PP is composed of various factors such as arterial stiffness, ventricular ejection, and timing of wave reflection. Among these, aging has a great influence on arterial stiffness which results in increased SBP and decreased DBP. The increased systolic afterload causes left ventricular hypertrophy (LVH) and left ventricular oxygen requirement [16]. Also, due to abnormalities in iso-volumetric relaxation, LVH increases the systolic period while decreasing the diastolic period [17]. In this study, we confirmed positive correlation between age and PP and CHD, which is considered to be such a mechanism.
In this observational study, we found PP is positively related with high FBG. FBG is one of the diagnostic criteria for DM. It is well known that DM is a high risk factor for cardiovascular disease. In the study on arterial stiffness and glucose tolerance, poor glucose tolerance status was correlated with increased arterial stiffness and decreased arterial compliance even before the onset of DM [18]. The vessel wall is composed of collagen and elastin, which are influenced by hemodynamic forces and extrinsic factors including hormone, salt and glucose regulation [16-18]. As impaired glucose tolerance affects arterial stiffness, it is considered FBG and PP are in positive correlation.
The limitations of this study are as follows.

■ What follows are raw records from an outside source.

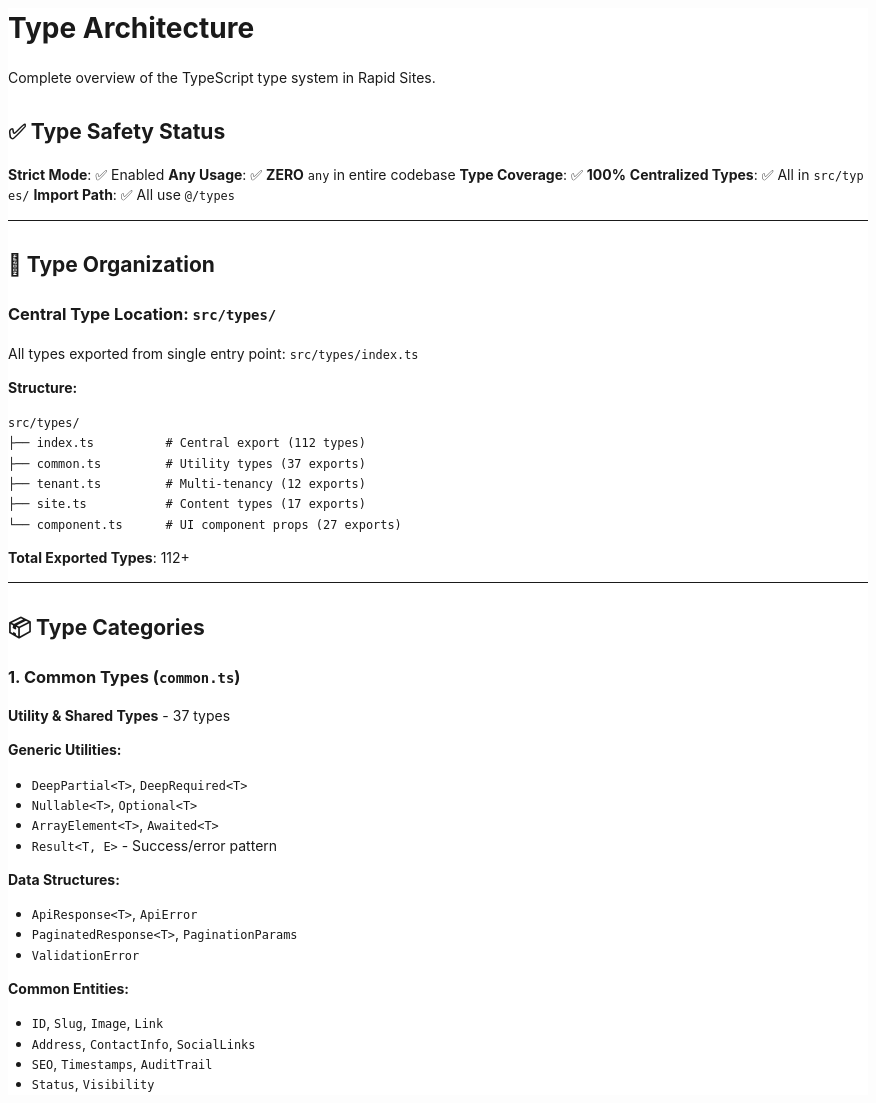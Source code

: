 # Type Architecture

Complete overview of the TypeScript type system in Rapid Sites.

## ✅ **Type Safety Status**

**Strict Mode**: ✅ Enabled
**Any Usage**: ✅ **ZERO** `any` in entire codebase
**Type Coverage**: ✅ **100%**
**Centralized Types**: ✅ All in `src/types/`
**Import Path**: ✅ All use `@/types`

---

## 📁 **Type Organization**

### **Central Type Location**: `src/types/`

All types exported from single entry point: `src/types/index.ts`

**Structure:**
```
src/types/
├── index.ts          # Central export (112 types)
├── common.ts         # Utility types (37 exports)
├── tenant.ts         # Multi-tenancy (12 exports)
├── site.ts           # Content types (17 exports)
└── component.ts      # UI component props (27 exports)
```

**Total Exported Types**: 112+

---

## 📦 **Type Categories**

### **1. Common Types** (`common.ts`)
**Utility & Shared Types** - 37 types

**Generic Utilities:**
- `DeepPartial<T>`, `DeepRequired<T>`
- `Nullable<T>`, `Optional<T>`
- `ArrayElement<T>`, `Awaited<T>`
- `Result<T, E>` - Success/error pattern

**Data Structures:**
- `ApiResponse<T>`, `ApiError`
- `PaginatedResponse<T>`, `PaginationParams`
- `ValidationError`

**Common Entities:**
- `ID`, `Slug`, `Image`, `Link`
- `Address`, `ContactInfo`, `SocialLinks`
- `SEO`, `Timestamps`, `AuditTrail`
- `Status`, `Visibility`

First, we did not correct the possible impacts of hypertension on CHD. No investigation of the history of HTN drug treatment and subgroup analysis of the HTN and normotensive group was performed. Also, we did not consider other comorbidities (such as hyperthyroidism) which could affect blood pressure. Second, since this study is a cross-sectional study, we evaluated the association between variables, but it was difficult to explain an exact causal relationship or a predecessor relationship. Third, though we attempted to reduce the effects of confounders bias through by adjustment of covariates, some residual confounding may remain.
Despites these limitations, this study is meaningful in that it used large-scale, nationally-representative database to describe the association between pp and CHD in the Korean elderly population. Furthermore, we confirmed the importance of PP which can be easily used in daily clinical practice with recommendation to physicians to consider PP in addition to SBP and DBP.
In this study, we found the significant association between PP and CHD in Korean elderly. Our findings suggest the usefulness of clinical data of PP which are non-invasive and has easy clinical applicability in primary care settings. A prospective study on the association between PP and CHD in Korean elderly is needed.